Retype, exactly as they appear below, the lines between the line holding "biggest issue with" and the line holding "would allow us", both ends included.
[Start of section]
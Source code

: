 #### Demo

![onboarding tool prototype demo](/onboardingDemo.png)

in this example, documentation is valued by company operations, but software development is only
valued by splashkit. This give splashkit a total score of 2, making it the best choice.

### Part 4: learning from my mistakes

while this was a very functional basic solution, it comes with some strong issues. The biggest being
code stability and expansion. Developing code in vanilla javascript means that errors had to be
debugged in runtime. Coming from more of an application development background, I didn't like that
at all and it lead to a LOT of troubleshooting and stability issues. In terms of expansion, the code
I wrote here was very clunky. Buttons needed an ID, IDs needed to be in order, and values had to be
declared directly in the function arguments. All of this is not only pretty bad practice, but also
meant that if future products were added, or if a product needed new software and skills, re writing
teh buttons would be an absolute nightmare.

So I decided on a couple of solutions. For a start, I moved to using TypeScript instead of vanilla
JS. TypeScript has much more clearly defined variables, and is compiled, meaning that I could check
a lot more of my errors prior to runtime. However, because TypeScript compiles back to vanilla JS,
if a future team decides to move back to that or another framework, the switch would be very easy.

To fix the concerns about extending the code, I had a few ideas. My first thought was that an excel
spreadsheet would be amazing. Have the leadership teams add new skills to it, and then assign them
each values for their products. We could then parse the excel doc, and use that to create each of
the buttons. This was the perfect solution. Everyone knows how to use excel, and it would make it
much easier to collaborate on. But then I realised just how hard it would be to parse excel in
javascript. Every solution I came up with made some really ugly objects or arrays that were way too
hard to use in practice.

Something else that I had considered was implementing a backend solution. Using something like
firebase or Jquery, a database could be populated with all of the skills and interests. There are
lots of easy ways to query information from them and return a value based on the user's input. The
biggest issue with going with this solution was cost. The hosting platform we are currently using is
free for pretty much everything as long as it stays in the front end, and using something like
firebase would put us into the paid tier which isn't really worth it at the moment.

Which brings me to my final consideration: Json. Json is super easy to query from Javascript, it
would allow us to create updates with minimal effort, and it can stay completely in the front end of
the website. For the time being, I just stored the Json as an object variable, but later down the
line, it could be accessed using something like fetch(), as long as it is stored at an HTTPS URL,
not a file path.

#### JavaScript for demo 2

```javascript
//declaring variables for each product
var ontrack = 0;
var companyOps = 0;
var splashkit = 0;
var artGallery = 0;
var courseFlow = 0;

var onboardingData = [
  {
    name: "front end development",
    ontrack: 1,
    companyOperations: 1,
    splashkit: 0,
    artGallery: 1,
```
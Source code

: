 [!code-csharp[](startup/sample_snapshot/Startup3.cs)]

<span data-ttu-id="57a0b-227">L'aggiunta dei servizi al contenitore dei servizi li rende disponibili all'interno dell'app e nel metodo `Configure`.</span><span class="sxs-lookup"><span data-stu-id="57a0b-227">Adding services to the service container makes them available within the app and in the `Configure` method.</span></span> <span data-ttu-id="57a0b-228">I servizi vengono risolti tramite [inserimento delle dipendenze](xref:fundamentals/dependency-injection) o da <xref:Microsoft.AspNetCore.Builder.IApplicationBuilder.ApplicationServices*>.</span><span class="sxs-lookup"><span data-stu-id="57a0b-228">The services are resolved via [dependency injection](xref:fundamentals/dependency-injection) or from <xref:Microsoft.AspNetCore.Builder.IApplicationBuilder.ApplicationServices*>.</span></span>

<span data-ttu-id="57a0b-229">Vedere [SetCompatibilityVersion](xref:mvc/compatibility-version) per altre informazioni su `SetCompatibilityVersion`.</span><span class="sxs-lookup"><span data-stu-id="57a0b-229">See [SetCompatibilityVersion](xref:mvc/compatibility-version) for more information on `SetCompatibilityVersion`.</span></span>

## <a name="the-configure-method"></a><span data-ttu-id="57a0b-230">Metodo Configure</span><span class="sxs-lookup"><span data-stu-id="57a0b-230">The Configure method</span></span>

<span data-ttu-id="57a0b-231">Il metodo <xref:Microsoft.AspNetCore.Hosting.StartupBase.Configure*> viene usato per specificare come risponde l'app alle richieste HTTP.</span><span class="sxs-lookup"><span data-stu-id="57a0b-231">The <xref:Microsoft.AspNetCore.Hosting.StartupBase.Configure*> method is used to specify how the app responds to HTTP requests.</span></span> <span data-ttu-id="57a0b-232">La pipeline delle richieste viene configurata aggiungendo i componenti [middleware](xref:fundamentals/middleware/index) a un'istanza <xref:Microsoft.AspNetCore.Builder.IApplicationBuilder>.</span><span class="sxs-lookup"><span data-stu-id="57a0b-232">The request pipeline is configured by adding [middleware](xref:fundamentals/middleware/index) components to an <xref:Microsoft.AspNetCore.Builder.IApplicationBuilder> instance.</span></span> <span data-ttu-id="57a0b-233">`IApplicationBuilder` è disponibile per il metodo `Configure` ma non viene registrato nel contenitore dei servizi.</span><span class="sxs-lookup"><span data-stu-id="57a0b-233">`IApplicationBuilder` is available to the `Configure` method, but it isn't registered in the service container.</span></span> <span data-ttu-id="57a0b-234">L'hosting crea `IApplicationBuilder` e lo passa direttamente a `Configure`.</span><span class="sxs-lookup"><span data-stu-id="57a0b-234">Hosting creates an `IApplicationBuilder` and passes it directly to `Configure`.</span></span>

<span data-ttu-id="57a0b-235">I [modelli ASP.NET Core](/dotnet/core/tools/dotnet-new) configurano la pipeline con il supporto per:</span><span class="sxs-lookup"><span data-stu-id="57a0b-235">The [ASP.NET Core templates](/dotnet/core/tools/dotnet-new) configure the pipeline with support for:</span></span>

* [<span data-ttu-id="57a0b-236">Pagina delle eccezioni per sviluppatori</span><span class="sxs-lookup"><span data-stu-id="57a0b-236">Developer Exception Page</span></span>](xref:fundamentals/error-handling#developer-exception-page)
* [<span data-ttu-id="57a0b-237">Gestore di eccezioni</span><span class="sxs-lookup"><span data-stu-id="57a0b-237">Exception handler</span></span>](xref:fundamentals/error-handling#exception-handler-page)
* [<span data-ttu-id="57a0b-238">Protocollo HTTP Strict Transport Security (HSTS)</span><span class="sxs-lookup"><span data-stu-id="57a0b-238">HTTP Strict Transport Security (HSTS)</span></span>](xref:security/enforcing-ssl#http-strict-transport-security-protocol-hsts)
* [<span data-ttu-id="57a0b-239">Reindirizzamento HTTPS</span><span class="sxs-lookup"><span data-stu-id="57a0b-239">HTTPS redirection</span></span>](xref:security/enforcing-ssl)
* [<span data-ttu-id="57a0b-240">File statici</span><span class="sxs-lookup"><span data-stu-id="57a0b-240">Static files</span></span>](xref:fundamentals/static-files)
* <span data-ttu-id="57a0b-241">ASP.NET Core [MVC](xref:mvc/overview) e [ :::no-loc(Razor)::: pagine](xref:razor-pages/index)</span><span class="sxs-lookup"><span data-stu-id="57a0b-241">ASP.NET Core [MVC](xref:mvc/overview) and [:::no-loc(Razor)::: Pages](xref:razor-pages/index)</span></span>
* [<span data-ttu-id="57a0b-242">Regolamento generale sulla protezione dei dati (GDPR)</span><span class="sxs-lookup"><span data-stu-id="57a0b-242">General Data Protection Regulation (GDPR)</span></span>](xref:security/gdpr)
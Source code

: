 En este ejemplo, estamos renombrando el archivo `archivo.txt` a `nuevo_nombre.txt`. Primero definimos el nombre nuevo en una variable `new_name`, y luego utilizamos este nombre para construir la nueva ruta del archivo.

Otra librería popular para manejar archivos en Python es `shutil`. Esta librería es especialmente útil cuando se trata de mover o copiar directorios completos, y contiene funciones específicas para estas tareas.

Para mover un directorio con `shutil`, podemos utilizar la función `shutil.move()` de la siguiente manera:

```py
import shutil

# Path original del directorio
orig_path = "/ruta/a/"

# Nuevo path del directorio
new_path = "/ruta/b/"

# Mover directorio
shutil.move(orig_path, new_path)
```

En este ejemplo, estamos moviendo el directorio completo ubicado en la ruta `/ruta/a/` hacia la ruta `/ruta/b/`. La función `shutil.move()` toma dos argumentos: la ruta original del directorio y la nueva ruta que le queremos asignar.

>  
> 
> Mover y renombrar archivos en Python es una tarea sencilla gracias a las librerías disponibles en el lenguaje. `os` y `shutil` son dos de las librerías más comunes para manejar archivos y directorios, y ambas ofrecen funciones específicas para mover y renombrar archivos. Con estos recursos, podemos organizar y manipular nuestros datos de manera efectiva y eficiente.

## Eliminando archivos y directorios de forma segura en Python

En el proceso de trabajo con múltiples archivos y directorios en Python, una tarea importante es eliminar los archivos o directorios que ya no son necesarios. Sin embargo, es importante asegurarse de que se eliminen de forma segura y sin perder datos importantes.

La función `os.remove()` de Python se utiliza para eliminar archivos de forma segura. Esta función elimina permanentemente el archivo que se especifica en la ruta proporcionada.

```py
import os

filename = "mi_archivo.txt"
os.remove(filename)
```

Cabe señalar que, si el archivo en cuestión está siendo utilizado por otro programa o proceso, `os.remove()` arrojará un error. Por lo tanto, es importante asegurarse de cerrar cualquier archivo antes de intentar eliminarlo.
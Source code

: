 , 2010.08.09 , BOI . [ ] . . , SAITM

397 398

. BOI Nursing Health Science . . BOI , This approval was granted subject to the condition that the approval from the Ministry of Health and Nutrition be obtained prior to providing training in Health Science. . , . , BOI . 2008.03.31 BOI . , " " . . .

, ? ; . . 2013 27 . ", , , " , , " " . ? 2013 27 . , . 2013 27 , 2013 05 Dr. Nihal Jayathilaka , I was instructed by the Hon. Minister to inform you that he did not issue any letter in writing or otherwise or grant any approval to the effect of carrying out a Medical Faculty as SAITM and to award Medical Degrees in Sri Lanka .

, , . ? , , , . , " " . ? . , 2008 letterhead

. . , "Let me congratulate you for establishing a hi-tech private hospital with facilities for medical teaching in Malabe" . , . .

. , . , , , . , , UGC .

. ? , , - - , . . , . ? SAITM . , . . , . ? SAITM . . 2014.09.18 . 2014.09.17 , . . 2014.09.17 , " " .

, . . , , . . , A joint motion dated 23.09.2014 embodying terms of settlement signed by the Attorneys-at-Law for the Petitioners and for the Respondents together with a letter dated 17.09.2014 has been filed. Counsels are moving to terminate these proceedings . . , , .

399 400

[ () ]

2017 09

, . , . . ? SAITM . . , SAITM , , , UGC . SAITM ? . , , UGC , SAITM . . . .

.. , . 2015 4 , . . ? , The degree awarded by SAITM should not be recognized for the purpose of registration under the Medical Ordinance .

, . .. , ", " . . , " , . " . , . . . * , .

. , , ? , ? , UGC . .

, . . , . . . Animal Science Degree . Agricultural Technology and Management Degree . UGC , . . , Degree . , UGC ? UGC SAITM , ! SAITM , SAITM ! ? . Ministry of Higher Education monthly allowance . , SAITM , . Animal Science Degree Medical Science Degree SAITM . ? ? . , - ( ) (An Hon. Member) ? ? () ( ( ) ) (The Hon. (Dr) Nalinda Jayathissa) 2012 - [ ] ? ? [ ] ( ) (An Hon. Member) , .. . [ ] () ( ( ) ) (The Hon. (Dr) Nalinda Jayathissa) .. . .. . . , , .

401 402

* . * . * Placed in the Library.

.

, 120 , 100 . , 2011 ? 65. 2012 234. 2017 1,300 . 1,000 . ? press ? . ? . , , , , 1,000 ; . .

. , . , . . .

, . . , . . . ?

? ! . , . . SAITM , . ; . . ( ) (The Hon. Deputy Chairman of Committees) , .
[End of section]
• [Result]
biggest issue with going with this solution was cost. The hosting platform we are currently using is
free for pretty much everything as long as it stays in the front end, and using something like
firebase would put us into the paid tier which isn't really worth it at the moment.

Which brings me to my final consideration: Json. Json is super easy to query from Javascript, it
would allow us to create updates with minimal effort, and it can stay completely in the front end of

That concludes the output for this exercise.